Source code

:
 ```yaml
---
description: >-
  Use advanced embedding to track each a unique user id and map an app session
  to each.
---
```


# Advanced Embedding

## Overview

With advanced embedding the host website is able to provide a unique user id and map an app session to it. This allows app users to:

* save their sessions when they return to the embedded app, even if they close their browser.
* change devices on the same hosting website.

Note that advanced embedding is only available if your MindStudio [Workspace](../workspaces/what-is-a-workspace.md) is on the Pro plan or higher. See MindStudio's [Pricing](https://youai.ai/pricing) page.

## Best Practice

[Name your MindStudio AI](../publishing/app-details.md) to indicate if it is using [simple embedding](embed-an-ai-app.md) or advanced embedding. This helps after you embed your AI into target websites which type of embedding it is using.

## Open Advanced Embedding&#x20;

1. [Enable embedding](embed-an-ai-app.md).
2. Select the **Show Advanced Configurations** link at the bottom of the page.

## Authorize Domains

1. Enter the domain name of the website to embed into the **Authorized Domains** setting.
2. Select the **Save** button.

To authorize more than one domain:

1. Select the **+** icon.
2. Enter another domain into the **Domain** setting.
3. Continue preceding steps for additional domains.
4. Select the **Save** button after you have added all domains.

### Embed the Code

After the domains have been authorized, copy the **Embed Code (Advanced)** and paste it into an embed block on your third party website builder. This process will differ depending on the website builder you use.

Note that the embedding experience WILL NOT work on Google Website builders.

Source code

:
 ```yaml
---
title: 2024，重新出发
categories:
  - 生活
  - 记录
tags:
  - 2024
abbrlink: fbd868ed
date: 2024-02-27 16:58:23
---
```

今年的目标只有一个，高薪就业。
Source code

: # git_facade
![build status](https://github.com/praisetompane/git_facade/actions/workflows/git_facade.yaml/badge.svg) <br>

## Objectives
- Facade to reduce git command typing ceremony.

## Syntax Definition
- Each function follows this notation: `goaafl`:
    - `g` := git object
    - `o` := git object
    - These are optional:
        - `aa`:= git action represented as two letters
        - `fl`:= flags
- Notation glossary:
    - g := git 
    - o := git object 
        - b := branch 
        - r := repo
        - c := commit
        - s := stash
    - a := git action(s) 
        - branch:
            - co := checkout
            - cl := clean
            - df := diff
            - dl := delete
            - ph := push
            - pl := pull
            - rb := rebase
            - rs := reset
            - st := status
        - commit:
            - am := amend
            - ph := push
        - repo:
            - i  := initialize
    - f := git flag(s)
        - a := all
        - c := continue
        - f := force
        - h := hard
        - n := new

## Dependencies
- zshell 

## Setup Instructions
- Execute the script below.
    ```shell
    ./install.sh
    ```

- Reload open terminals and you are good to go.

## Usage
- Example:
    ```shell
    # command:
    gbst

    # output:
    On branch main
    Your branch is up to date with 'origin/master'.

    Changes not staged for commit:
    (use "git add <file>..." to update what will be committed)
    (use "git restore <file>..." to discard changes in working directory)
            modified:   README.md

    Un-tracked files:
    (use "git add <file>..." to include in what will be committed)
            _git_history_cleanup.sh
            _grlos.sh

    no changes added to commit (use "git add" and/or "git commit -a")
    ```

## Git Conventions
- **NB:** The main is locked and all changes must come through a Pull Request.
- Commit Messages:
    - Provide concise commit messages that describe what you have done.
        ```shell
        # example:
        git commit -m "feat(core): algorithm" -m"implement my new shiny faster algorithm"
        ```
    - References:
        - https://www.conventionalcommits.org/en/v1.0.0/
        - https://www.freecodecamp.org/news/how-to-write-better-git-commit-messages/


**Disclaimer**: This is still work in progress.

————————

## Work to be completed
Could you restate word for word the lines above from the one containing "- Each function" through the one containing "- h := hard", both included, and nothing else?

## Answer space
- Each function follows this notation: `goaafl`:
    - `g` := git object
    - `o` := git object
    - These are optional:
        - `aa`:= git action represented as two letters
        - `fl`:= flags
- Notation glossary:
    - g := git 
    - o := git object 
        - b := branch 
        - r := repo
        - c := commit
        - s := stash
    - a := git action(s) 
        - branch:
            - co := checkout
            - cl := clean
            - df := diff
            - dl := delete
            - ph := push
            - pl := pull
            - rb := rebase
            - rs := reset
            - st := status
        - commit:
            - am := amend
            - ph := push
        - repo:
            - i  := initialize
    - f := git flag(s)
        - a := all
        - c := continue
        - f := force
        - h := hard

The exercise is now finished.